Overlooked safety risks added to landslide in China, reports say
In this photo taken from a drone mounted camera, rescue workers search for survivors in the aftermath of a landslide in Shenzhen in southern China’s Guangdong province Monday Dec. 21, 2015. The body recovered Tuesday morning was the first confirmed death.
The multi-storey buildings toppled within seconds after the mudslide smashed into them in the industrial park in Shenzhen’s Guangming New District.
“The landslide mass is too loose and aquiferous”, said Liu Guonan, a researcher with the China Academy of Railway Sciences, who participated in the rescue.
Rescuers using cutting gear were close yesterday evening to reaching the first floor of a buried office building but were “racing against time”, the official Xinhua news agency reported without giving details of the life signs.
The initial landslide sparked an explosion in a gas pipeline owned by PetroChina, the country’s top oil and gas producer.
This footage shows the moment one of the buildings collapses.
The State Council has dispatched a team of senior officials and experts to the city to oversee and help rescue work.
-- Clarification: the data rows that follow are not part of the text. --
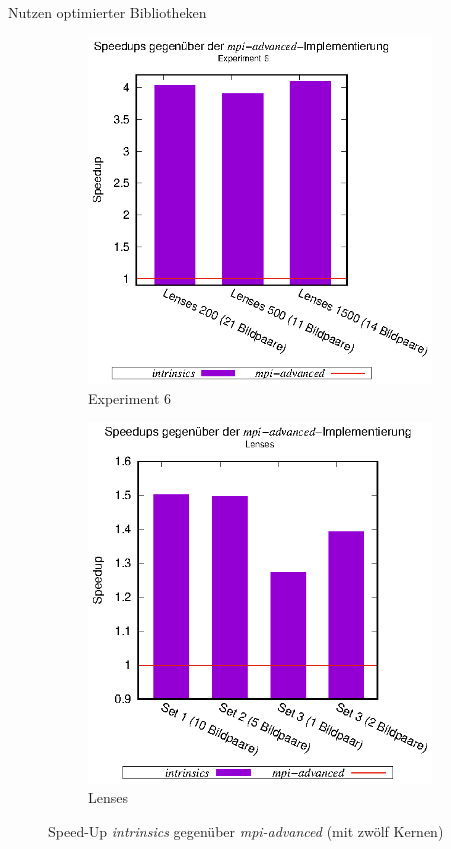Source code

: \begin{frame}{Nutzen optimierter Bibliotheken}
	\begin{figure}[h]
		\begin{subfigure}[b]{0.47\textwidth}
			\centering
			\includegraphics[width=\textwidth]{pdf/speedups_intrinsics_exp6}
			\caption{Experiment 6}
		\end{subfigure}
		\hfill
		\begin{subfigure}[b]{0.47\textwidth}
			\centering
			\includegraphics[width=\textwidth]{pdf/speedups_intrinsics_lenses}
			\caption{Lenses}
		\end{subfigure}
		\caption{Speed-Up \textit{intrinsics} gegenüber \textit{mpi-advanced} (mit zwölf Kernen)}
	\end{figure}
\end{frame}


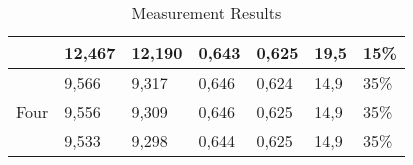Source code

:\begin{table}[h]
\begin{tabular}{c|l|l|l|l|ll}
\multicolumn{1}{|c|}{}                      & 12,467           & 12,190           & 0,643              & 0,625              & \multicolumn{1}{l|}{19,5}                  & \multicolumn{1}{l|}{15\%}                   \\ \hline
\multicolumn{1}{|c|}{\multirow{3}{*}{Four}} & 9,566            & 9,317            & 0,646              & 0,624              & \multicolumn{1}{l|}{14,9}                  & \multicolumn{1}{l|}{35\%}                   \\ \cline{2-7} 
\multicolumn{1}{|c|}{}                      & 9,556            & 9,309            & 0,646              & 0,625              & \multicolumn{1}{l|}{14,9}                  & \multicolumn{1}{l|}{35\%}                   \\ \cline{2-7} 
\multicolumn{1}{|c|}{}                      & 9,533            & 9,298            & 0,644              & 0,625              & \multicolumn{1}{l|}{14,9}                  & \multicolumn{1}{l|}{35\%}                   \\ \hline
\end{tabular}
\caption{Measurement Results }
\label{tab:MeasurementResults}
\end{table}

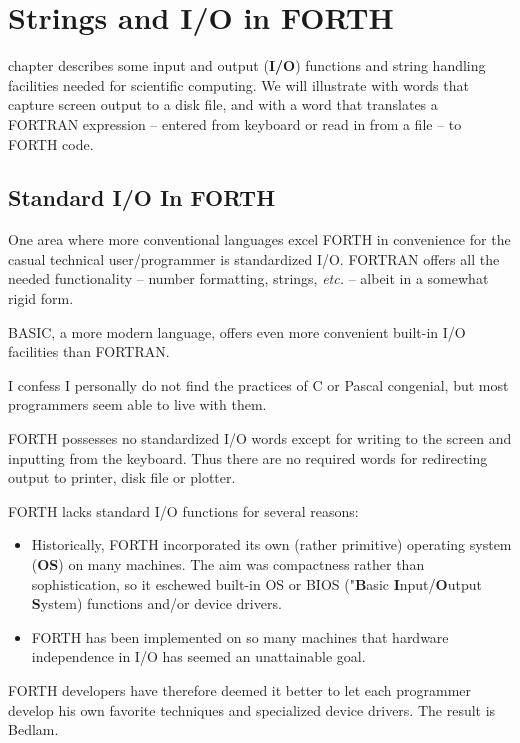 
\chapter{Strings and I/O in FORTH}

 chapter describes some input and output (\textbf{I/O}) functions and string handling facilities needed for scientific computing. We will illustrate with words that capture screen output to a disk file, and with a word that translates a FORTRAN expression -- entered from keyboard or read in from a file -- to FORTH code.

\section{Standard I/O In FORTH}

One area where more conventional languages excel FORTH in convenience for the casual technical user/programmer is standardized I/O. FORTRAN offers all the needed functionality -- number formatting, strings, \textit{etc.} -- albeit in a somewhat rigid form.

BASIC, a more modern language, offers even more convenient built-in I/O facilities than FORTRAN.

I confess I personally do not find the practices of C or Pascal congenial, but most programmers seem able to live with them.

FORTH possesses no standardized I/O words except for writing to the screen and inputting from the keyboard. Thus there are no required words for redirecting output to printer, disk file or plotter.

FORTH lacks standard I/O functions for several reasons:

\begin{itemize}
    \item Historically, FORTH incorporated its own (rather primitive) operating system (\textbf{OS}) on many machines. The aim was compactness rather than sophistication, so it eschewed built-in OS or BIOS ("\textbf{B}asic \textbf{I}nput/\textbf{O}utput \textbf{S}ystem) functions and/or device drivers.
    \item FORTH has been implemented on so many machines that hardware independence in I/O has seemed an unattainable goal.
\end{itemize}

FORTH developers have therefore deemed it better to let each programmer develop his own favorite techniques and specialized device drivers. The result is Bedlam.

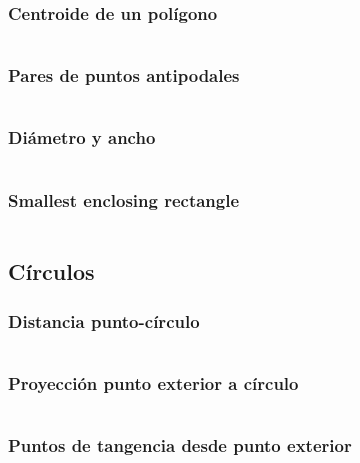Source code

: \documentclass[11pt]{article}
\begin{document}
			\subsubsection{Centroide de un polígono}
			\inputminted[tabsize=2,breaklines,firstline=259,lastline=269,fontsize=\small]{c++}{geometry.cpp}
			
			\subsubsection{Pares de puntos antipodales}
			\inputminted[tabsize=2,breaklines,firstline=271,lastline=282,fontsize=\small]{c++}{geometry.cpp}
			
			\subsubsection{Diámetro y ancho}
			\inputminted[tabsize=2,breaklines,firstline=284,lastline=298,fontsize=\small]{c++}{geometry.cpp}
			
			\subsubsection{Smallest enclosing rectangle}
			\inputminted[tabsize=2,breaklines,firstline=300,lastline=319,fontsize=\small]{c++}{geometry.cpp}
		
		\subsection{Círculos}
			\subsubsection{Distancia punto-círculo}
			\inputminted[tabsize=2,breaklines,firstline=321,lastline=324,fontsize=\small]{c++}{geometry.cpp}
			
			\subsubsection{Proyección punto exterior a círculo}
			\inputminted[tabsize=2,breaklines,firstline=326,lastline=329,fontsize=\small]{c++}{geometry.cpp}
			
			\subsubsection{Puntos de tangencia desde punto exterior}
			\inputminted[tabsize=2,breaklines,firstline=331,lastline=337,fontsize=\small]{c++}{geometry.cpp}
			
\end{document}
On Sunday, Xi, now president, ordered officials to “make every effort to reduce the numbers of casualties”.
“I saw red earth and mud running towards the company building”, one local worker was quoted by Xinhua as saying. “We just jumped off the building”, he says.
“We didn’t hear that this area was unsafe”, she added.
“I don’t think there will be a chance (to save anybody), because it has been some time (since the landslide), and it is dirt and sand”, said one woman who gave her name as Qin.
Some relatives said they did not dare leave the site in case they were prevented from returning because of the heavy police presence.
The ministry said large amount of soil and waste from the Hongao construction site was dumped there.
Industrial accidents are common in China, with safety regulations often overlooked due to corruption.
State television CCTV reported massive unplanned quarrying of the nearby mountains followed by heavy excavation of soil for construction resulting the hills crumbling letting a wave of mud engulfing the area.
With a huge amount of construction waste being produced and limited land resources, it has become a problem for Shenzhen to find places to dump the waste.
A comment on the website of Caixin, a Chinese business and current affairs magazine, said: “We thought that this was another natural disaster, caused by soil erosion and many days of rain”.